DATA FOR ANALYSIS Start Marker

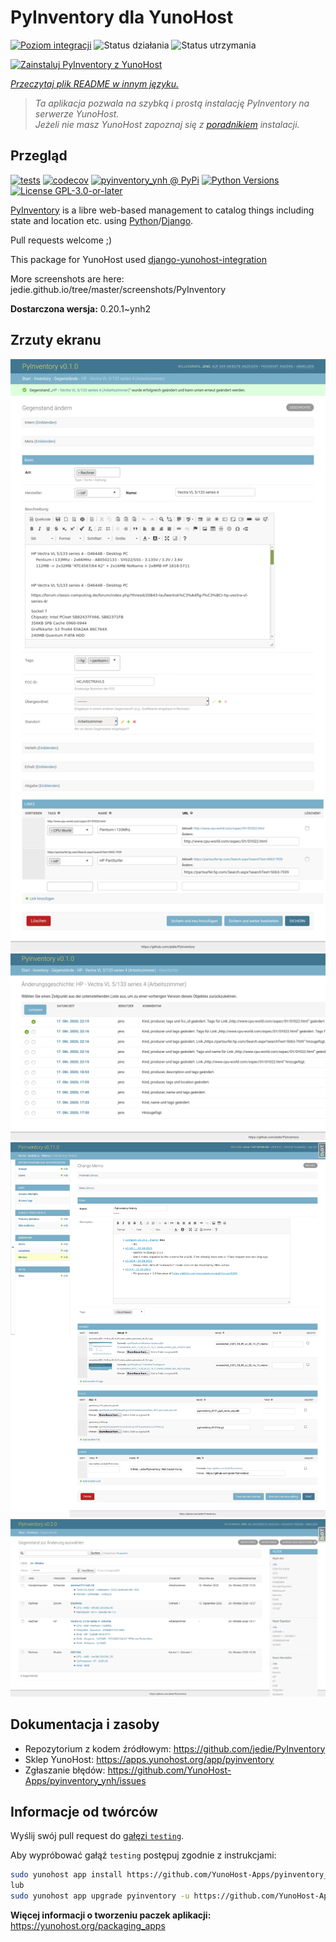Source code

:<!--
To README zostało automatycznie wygenerowane przez <https://github.com/YunoHost/apps/tree/master/tools/readme_generator>
Nie powinno być ono edytowane ręcznie.
-->

# PyInventory dla YunoHost

[![Poziom integracji](https://apps.yunohost.org/badge/integration/pyinventory)](https://ci-apps.yunohost.org/ci/apps/pyinventory/)
![Status działania](https://apps.yunohost.org/badge/state/pyinventory)
![Status utrzymania](https://apps.yunohost.org/badge/maintained/pyinventory)

[![Zainstaluj PyInventory z YunoHost](https://install-app.yunohost.org/install-with-yunohost.svg)](https://install-app.yunohost.org/?app=pyinventory)

*[Przeczytaj plik README w innym języku.](./ALL_README.md)*

> *Ta aplikacja pozwala na szybką i prostą instalację PyInventory na serwerze YunoHost.*  
> *Jeżeli nie masz YunoHost zapoznaj się z [poradnikiem](https://yunohost.org/install) instalacji.*

## Przegląd

[![tests](https://github.com/YunoHost-Apps/pyinventory_ynh/actions/workflows/tests.yml/badge.svg?branch=main)](https://github.com/YunoHost-Apps/pyinventory_ynh/actions/workflows/tests.yml)
[![codecov](https://codecov.io/github/jedie/pyinventory_ynh/branch/main/graph/badge.svg)](https://app.codecov.io/github/jedie/pyinventory_ynh)
[![pyinventory_ynh @ PyPi](https://img.shields.io/pypi/v/pyinventory_ynh?label=pyinventory_ynh%20%40%20PyPi)](https://pypi.org/project/pyinventory_ynh/)
[![Python Versions](https://img.shields.io/pypi/pyversions/pyinventory_ynh)](https://github.com/YunoHost-Apps/pyinventory_ynh/blob/main/pyproject.toml)
[![License GPL-3.0-or-later](https://img.shields.io/pypi/l/pyinventory_ynh)](https://github.com/YunoHost-Apps/pyinventory_ynh/blob/main/LICENSE)

[PyInventory](https://github.com/jedie/PyInventory) is a libre web-based management to catalog things including state and location etc. using [Python](https://www.python.org/)/[Django](https://www.djangoproject.com/).

Pull requests welcome ;)

This package for YunoHost used [django-yunohost-integration](https://github.com/YunoHost-Apps/django_yunohost_integration)

More screenshots are here: jedie.github.io/tree/master/screenshots/PyInventory


**Dostarczona wersja:** 0.20.1~ynh2

## Zrzuty ekranu

![Zrzut ekranu z PyInventory](./doc/screenshots/pyinventory_v010_screenshot_2.png)
![Zrzut ekranu z PyInventory](./doc/screenshots/pyinventory_v010_screenshot_3.png)
![Zrzut ekranu z PyInventory](./doc/screenshots/pyinventory_v0110_screenshot_memo_1.png)
![Zrzut ekranu z PyInventory](./doc/screenshots/pyinventory_v020_screenshot_1.png)

## Dokumentacja i zasoby

- Repozytorium z kodem źródłowym: <https://github.com/jedie/PyInventory>
- Sklep YunoHost: <https://apps.yunohost.org/app/pyinventory>
- Zgłaszanie błędów: <https://github.com/YunoHost-Apps/pyinventory_ynh/issues>

## Informacje od twórców

Wyślij swój pull request do [gałęzi `testing`](https://github.com/YunoHost-Apps/pyinventory_ynh/tree/testing).

Aby wypróbować gałąź `testing` postępuj zgodnie z instrukcjami:

```bash
sudo yunohost app install https://github.com/YunoHost-Apps/pyinventory_ynh/tree/testing --debug
lub
sudo yunohost app upgrade pyinventory -u https://github.com/YunoHost-Apps/pyinventory_ynh/tree/testing --debug
```

**Więcej informacji o tworzeniu paczek aplikacji:** <https://yunohost.org/packaging_apps>
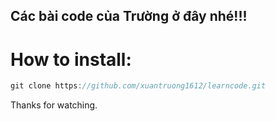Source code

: ## Các bài code của Trường ở đây nhé!!!

# How to install:
```c
git clone https://github.com/xuantruong1612/learncode.git
```

Thanks for watching.
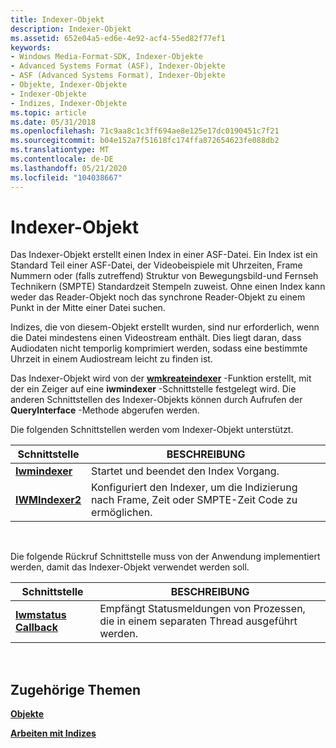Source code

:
 ```yaml
---
title: Indexer-Objekt
description: Indexer-Objekt
ms.assetid: 652e04a5-ed6e-4e92-acf4-55ed82f77ef1
keywords:
- Windows Media-Format-SDK, Indexer-Objekte
- Advanced Systems Format (ASF), Indexer-Objekte
- ASF (Advanced Systems Format), Indexer-Objekte
- Objekte, Indexer-Objekte
- Indexer-Objekte
- Indizes, Indexer-Objekte
ms.topic: article
ms.date: 05/31/2018
ms.openlocfilehash: 71c9aa8c1c3ff694ae8e125e17dc0190451c7f21
ms.sourcegitcommit: b04e152a7f51618fc174ffa872654623fe088db2
ms.translationtype: MT
ms.contentlocale: de-DE
ms.lasthandoff: 05/21/2020
ms.locfileid: "104038667"
---
```

# <a name="indexer-object"></a>Indexer-Objekt

Das Indexer-Objekt erstellt einen Index in einer ASF-Datei. Ein Index ist ein Standard Teil einer ASF-Datei, der Videobeispiele mit Uhrzeiten, Frame Nummern oder (falls zutreffend) Struktur von Bewegungsbild-und Fernseh Technikern (SMPTE) Standardzeit Stempeln zuweist. Ohne einen Index kann weder das Reader-Objekt noch das synchrone Reader-Objekt zu einem Punkt in der Mitte einer Datei suchen.

Indizes, die von diesem-Objekt erstellt wurden, sind nur erforderlich, wenn die Datei mindestens einen Videostream enthält. Dies liegt daran, dass Audiodaten nicht temporlig komprimiert werden, sodass eine bestimmte Uhrzeit in einem Audiostream leicht zu finden ist.

Das Indexer-Objekt wird von der [**wmkreateindexer**](/previous-versions/windows/desktop/api/Wmsdkidl/nf-wmsdkidl-wmcreateindexer) -Funktion erstellt, mit der ein Zeiger auf eine **iwmindexer** -Schnittstelle festgelegt wird. Die anderen Schnittstellen des Indexer-Objekts können durch Aufrufen der **QueryInterface** -Methode abgerufen werden.

Die folgenden Schnittstellen werden vom Indexer-Objekt unterstützt.



| Schnittstelle                          | BESCHREIBUNG                                                                         |
|------------------------------------|-------------------------------------------------------------------------------------|
| [**Iwmindexer**](/previous-versions/windows/desktop/api/wmsdkidl/nn-wmsdkidl-iwmindexer)   | Startet und beendet den Index Vorgang.                                              |
| [**IWMIndexer2**](/previous-versions/windows/desktop/api/wmsdkidl/nn-wmsdkidl-iwmindexer2) | Konfiguriert den Indexer, um die Indizierung nach Frame, Zeit oder SMPTE-Zeit Code zu ermöglichen. |



 

Die folgende Rückruf Schnittstelle muss von der Anwendung implementiert werden, damit das Indexer-Objekt verwendet werden soll.



| Schnittstelle                                      | BESCHREIBUNG                                                                |
|------------------------------------------------|----------------------------------------------------------------------------|
| [**Iwmstatus Callback**](/previous-versions/windows/desktop/api/wmsdkidl/nn-wmsdkidl-iwmstatuscallback) | Empfängt Statusmeldungen von Prozessen, die in einem separaten Thread ausgeführt werden. |



 

## <a name="related-topics"></a>Zugehörige Themen

<dl> <dt>

[**Objekte**](objects.md)
</dt> <dt>

[**Arbeiten mit Indizes**](working-with-indexes.md)
</dt> </dl>

 

 




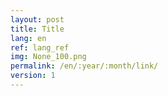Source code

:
 ```yaml
---
layout: post
title: Title
lang: en
ref: lang_ref
img: None_100.png
permalink: /en/:year/:month/link/
version: 1
---
```

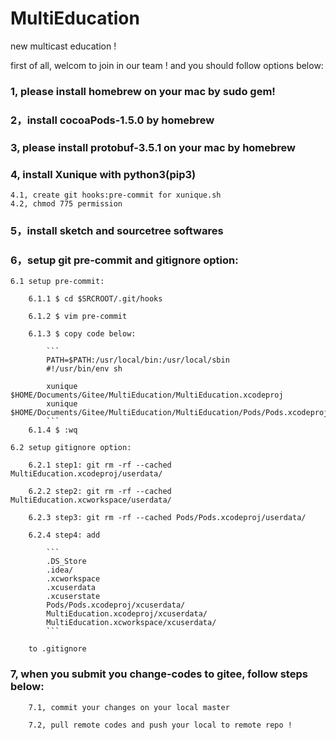 # MultiEducation
new multicast education !

first of all, welcom to join in our team ! and you should follow options below:

### 1, please install homebrew on your mac by sudo gem!

### 2，install cocoaPods-1.5.0 by homebrew

### 3, please install protobuf-3.5.1 on your mac by homebrew

### 4, install Xunique with python3(pip3)

	4.1, create git hooks:pre-commit for xunique.sh
	4.2, chmod 775 permission

### 5，install sketch and sourcetree softwares

### 6，setup git pre-commit and gitignore option:

	6.1 setup pre-commit:

		6.1.1 $ cd $SRCROOT/.git/hooks

		6.1.2 $ vim pre-commit

		6.1.3 $ copy code below:

			```
			PATH=$PATH:/usr/local/bin:/usr/local/sbin
			#!/usr/bin/env sh

			xunique $HOME/Documents/Gitee/MultiEducation/MultiEducation.xcodeproj
			xunique $HOME/Documents/Gitee/MultiEducation/MultiEducation/Pods/Pods.xcodeproj
			```
		6.1.4 $ :wq 
		
	6.2 setup gitignore option:

		6.2.1 step1: git rm -rf --cached MultiEducation.xcodeproj/userdata/

		6.2.2 step2: git rm -rf --cached MultiEducation.xcworkspace/userdata/

		6.2.3 step3: git rm -rf --cached Pods/Pods.xcodeproj/userdata/

		6.2.4 step4: add 

			```
			.DS_Store
			.idea/
			.xcworkspace
			.xcuserdata
			.xcuserstate
			Pods/Pods.xcodeproj/xcuserdata/
			MultiEducation.xcodeproj/xcuserdata/
			MultiEducation.xcworkspace/xcuserdata/
			```

		to .gitignore

### 7, when you submit you change-codes to gitee, follow steps below:

		7.1, commit your changes on your local master
		
		7.2, pull remote codes and push your local to remote repo !

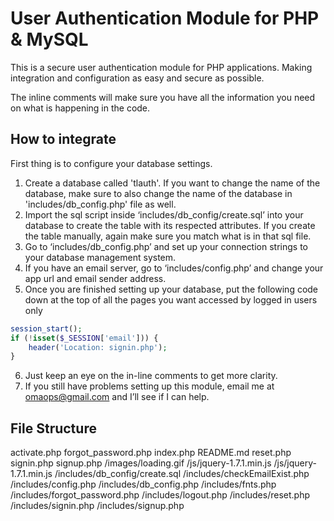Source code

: # User Authentication Module for PHP & MySQL
This is a secure user authentication module for PHP applications. Making integration and configuration as easy and secure as possible. 

The inline comments will make sure you have all the information you need on what is happening in the code.

## How to integrate
First thing is to configure your database settings.
1. Create a database called 'tlauth'. If you want to change the name of the database, make sure to also change the name of the database in 'includes/db_config.php' file as well.
2. Import the sql script inside ‘includes/db_config/create.sql’ into your database to create the table with its respected attributes. If you create the table manually, again make sure you match what is in that sql file.
3. Go to ‘includes/db_config.php’ and set up your connection strings to your database management system.
4. If you have an email server, go to ‘includes/config.php’ and change your app url and email sender address.
5. Once you are finished setting up your database, put the following code down at the top of all the pages you want accessed by logged in users only
```php
session_start();
if (!isset($_SESSION['email'])) {
    header('Location: signin.php');
}
```
6. Just keep an eye on the in-line comments to get more clarity.
7. If you still have problems setting up this module, email me at omaops@gmail.com and I’ll see if I can help.

## File Structure
activate.php
forgot_password.php
index.php
README.md
reset.php
signin.php
signup.php
/images/loading.gif
/js/jquery-1.7.1.min.js
/js/jquery-1.7.1.min.js
/includes/db_config/create.sql
/includes/checkEmailExist.php
/includes/config.php
/includes/db_config.php
/includes/fnts.php
/includes/forgot_password.php
/includes/logout.php
/includes/reset.php
/includes/signin.php
/includes/signup.php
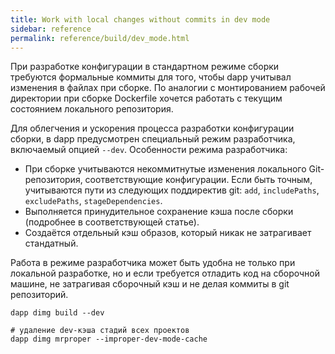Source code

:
 ```yaml
---
title: Work with local changes without commits in dev mode
sidebar: reference
permalink: reference/build/dev_mode.html
---
```


При разработке конфигурации в стандартном режиме сборки требуются формальные коммиты для того, чтобы dapp учитывал изменения в файлах при сборке. По аналогии с монтированием рабочей директории при сборке Dockerfile хочется работать с текущим состоянием локального репозитория.

Для облегчения и ускорения процесса разработки конфигурации сборки, в dapp предусмотрен специальный режим разработчика, включаемый опцией `--dev`. Особенности режима разработчика:
* При сборке учитываются некоммитнутые изменения локального Git-репозитория, соответствующие конфигурации. Если быть точным, учитываются пути из следующих поддиректив git: `add`, `includePaths`, `excludePaths`, `stageDependencies`.
* Выполняется принудительное сохранение кэша после сборки (подробнее в соответствующей статье).
* Создаётся отдельный кэш образов, который никак не затрагивает стандатный.

Работа в режиме разработчика может быть удобна не только при локальной разработке, но и если требуется отладить код на сборочной машине, не затрагивая сборочный кэш и не делая коммиты в git репозиторий.

```
dapp dimg build --dev

# удаление dev-кэша стадий всех проектов
dapp dimg mrproper --improper-dev-mode-cache    
```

DATA FOR ANALYSIS End Marker

Check each line of the records above for "pypi", and copy those that have it.

[![pyinventory_ynh @ PyPi](https://img.shields.io/pypi/v/pyinventory_ynh?label=pyinventory_ynh%20%40%20PyPi)](https://pypi.org/project/pyinventory_ynh/)
[![Python Versions](https://img.shields.io/pypi/pyversions/pyinventory_ynh)](https://github.com/YunoHost-Apps/pyinventory_ynh/blob/main/pyproject.toml)
[![License GPL-3.0-or-later](https://img.shields.io/pypi/l/pyinventory_ynh)](https://github.com/YunoHost-Apps/pyinventory_ynh/blob/main/LICENSE)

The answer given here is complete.